*** DATA

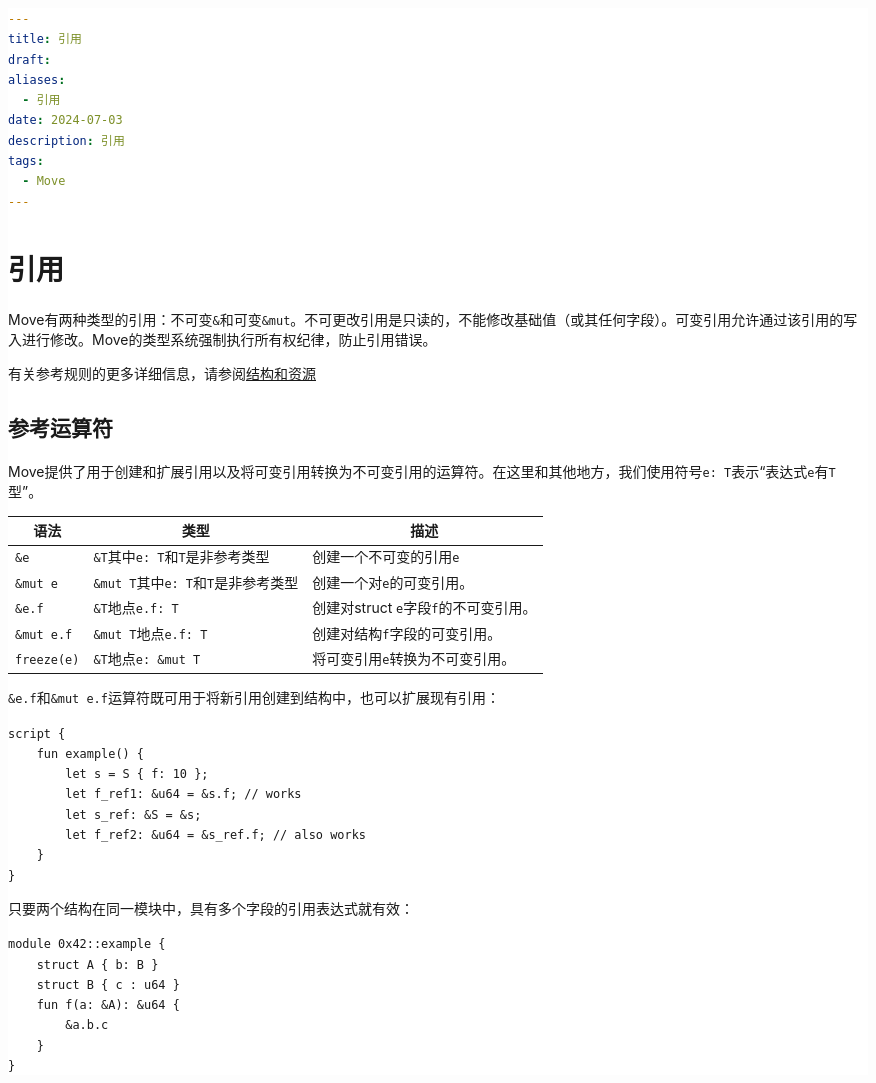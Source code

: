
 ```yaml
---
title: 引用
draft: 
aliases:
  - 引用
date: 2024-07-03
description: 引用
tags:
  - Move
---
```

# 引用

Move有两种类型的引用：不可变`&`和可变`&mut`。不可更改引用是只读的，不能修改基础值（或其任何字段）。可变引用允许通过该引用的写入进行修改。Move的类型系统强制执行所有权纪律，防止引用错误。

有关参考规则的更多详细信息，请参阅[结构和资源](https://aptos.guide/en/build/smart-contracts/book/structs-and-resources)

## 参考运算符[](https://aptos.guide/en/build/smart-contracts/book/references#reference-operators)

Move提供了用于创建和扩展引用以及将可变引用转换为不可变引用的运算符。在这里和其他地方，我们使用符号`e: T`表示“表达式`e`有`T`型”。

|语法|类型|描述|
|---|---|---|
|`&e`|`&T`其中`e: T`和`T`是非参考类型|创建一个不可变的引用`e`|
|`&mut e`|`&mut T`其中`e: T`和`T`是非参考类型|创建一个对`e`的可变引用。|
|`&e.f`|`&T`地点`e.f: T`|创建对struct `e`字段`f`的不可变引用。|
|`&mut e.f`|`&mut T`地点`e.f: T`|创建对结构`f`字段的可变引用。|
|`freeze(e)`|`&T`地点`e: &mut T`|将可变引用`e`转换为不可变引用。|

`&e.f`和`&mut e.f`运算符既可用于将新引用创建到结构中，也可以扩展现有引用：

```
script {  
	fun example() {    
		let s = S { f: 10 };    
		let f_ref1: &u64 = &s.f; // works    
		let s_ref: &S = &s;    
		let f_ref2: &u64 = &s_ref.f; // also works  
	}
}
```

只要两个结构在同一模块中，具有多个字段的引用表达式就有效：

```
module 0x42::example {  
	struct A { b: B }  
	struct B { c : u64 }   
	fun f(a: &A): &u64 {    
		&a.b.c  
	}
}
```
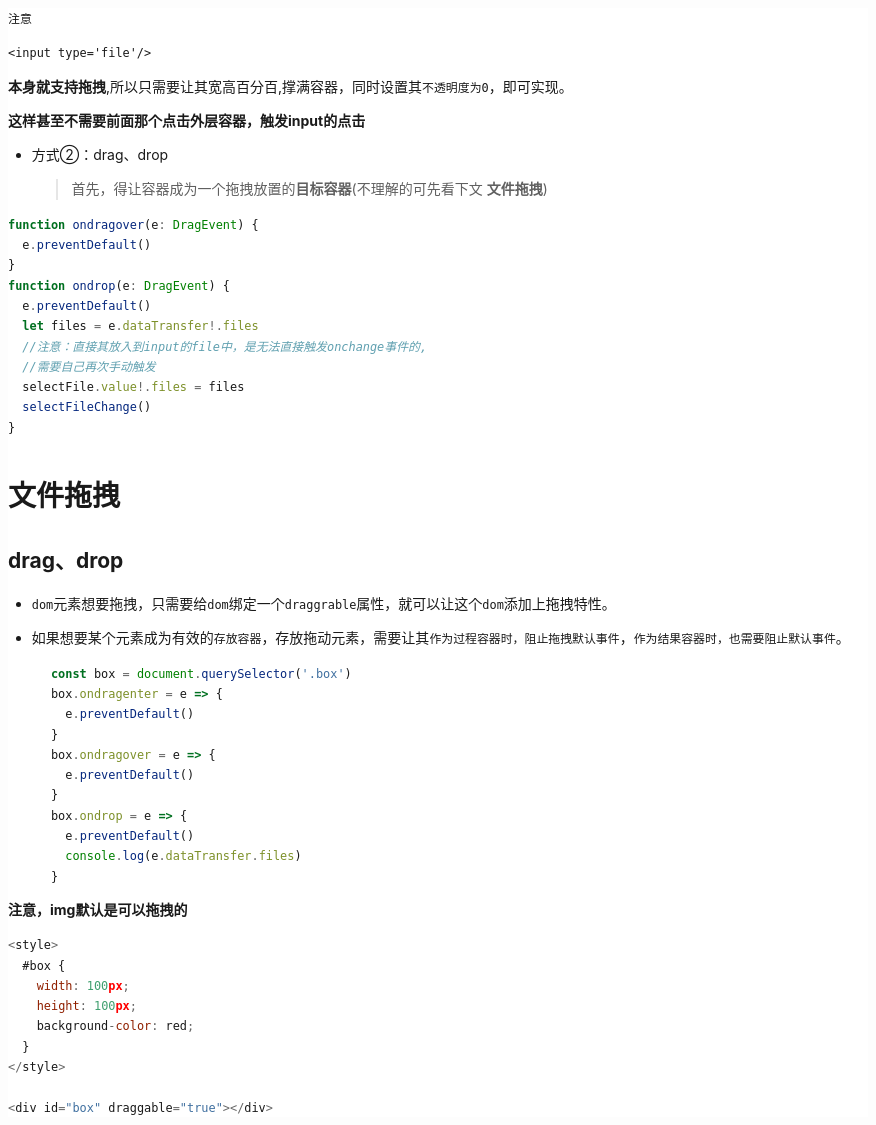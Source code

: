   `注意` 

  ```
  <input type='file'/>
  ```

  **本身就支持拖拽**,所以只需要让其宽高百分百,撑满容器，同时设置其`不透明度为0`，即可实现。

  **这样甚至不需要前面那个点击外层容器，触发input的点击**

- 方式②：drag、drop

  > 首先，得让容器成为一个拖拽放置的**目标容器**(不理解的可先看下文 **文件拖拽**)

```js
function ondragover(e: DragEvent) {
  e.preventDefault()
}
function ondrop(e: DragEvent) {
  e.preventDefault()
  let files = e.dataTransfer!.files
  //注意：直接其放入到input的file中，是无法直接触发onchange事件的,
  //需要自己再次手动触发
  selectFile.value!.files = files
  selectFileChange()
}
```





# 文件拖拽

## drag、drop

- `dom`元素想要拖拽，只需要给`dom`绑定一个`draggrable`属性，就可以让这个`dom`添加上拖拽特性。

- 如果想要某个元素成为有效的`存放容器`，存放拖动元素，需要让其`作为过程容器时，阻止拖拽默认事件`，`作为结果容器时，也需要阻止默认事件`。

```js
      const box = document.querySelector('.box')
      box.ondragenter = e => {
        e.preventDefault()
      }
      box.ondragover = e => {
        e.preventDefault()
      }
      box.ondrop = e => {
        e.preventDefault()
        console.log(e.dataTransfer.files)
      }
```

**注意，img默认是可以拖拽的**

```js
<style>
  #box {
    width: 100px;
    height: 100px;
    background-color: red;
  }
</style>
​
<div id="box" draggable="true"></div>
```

******

*REQUIREMENT*:
How many lines in the records above contain the word "dataTransfer"? State that number and nothing more.

*OUTPUT FOR THIS EXERCISE*:
2